■ TASK DESCRIPTION
Below are the records; pull every line that includes "each".
─── SUPPLIED INFORMATION ───
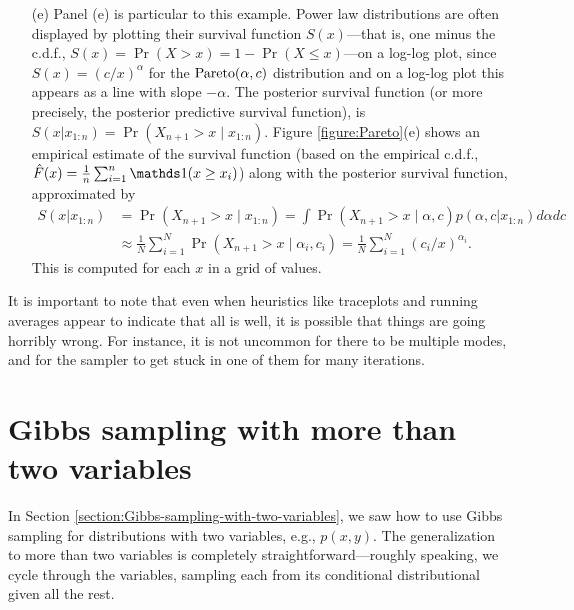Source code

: \documentclass[12pt]{article}
\begin{document}
\begin{itemize}
\item[(e)] Panel (e) is particular to this example. Power law distributions are often displayed by plotting their survival function $S(x)$---that is, one minus the c.d.f., $S(x) = \Pr(X>x) = 1-\Pr(X\leq x)$---on a log-log plot, since $S(x) = (c/x)^\alpha$ for the $\operatorname*{Pareto}(\alpha,c)$ distribution and on a log-log plot this appears as a line with slope $-\alpha$. The posterior survival function (or more precisely, the posterior predictive survival function), is $S(x|x_{1:n}) = \Pr(X_{n+1}>x\mid x_{1:n})$. Figure \ref{figure:Pareto}(e) shows an empirical estimate of the survival function (based on the empirical c.d.f., $\hat F(x) = \frac{1}{n}\sum_{i = 1}^n \I(x\geq x_i)$) along with the posterior survival function, approximated by
\begin{align*}
S(x|x_{1:n}) &= \Pr(X_{n+1}>x\mid x_{1:n}) = \int \Pr(X_{n+1}>x\mid \alpha,c) p(\alpha,c|x_{1:n})d\alpha d c\\
&\approx\frac{1}{N}\sum_{i = 1}^N \Pr(X_{n+1}>x\mid \alpha_i,c_i)
=\frac{1}{N}\sum_{i = 1}^N (c_i/x)^{\alpha_i}.
\end{align*}
This is computed for each $x$ in a grid of values.
\end{itemize}
It is important to note that even when heuristics like traceplots and running averages appear to indicate that all is well, it is possible that things are going horribly wrong. For instance, it is not uncommon for there to be multiple modes, and for the sampler to get stuck in one of them for many iterations.











\section{Gibbs sampling with more than two variables}

In Section \ref{section:Gibbs-sampling-with-two-variables}, we saw how to use Gibbs sampling for distributions with two variables, e.g., $p(x,y)$. The generalization to more than two variables is completely straightforward---roughly speaking, we cycle through the variables, sampling each from its conditional distributional given all the rest.
\end{document}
───
■ TASK OUTPUT
This is computed for each $x$ in a grid of values.
In Section \ref{section:Gibbs-sampling-with-two-variables}, we saw how to use Gibbs sampling for distributions with two variables, e.g., $p(x,y)$. The generalization to more than two variables is completely straightforward---roughly speaking, we cycle through the variables, sampling each from its conditional distributional given all the rest.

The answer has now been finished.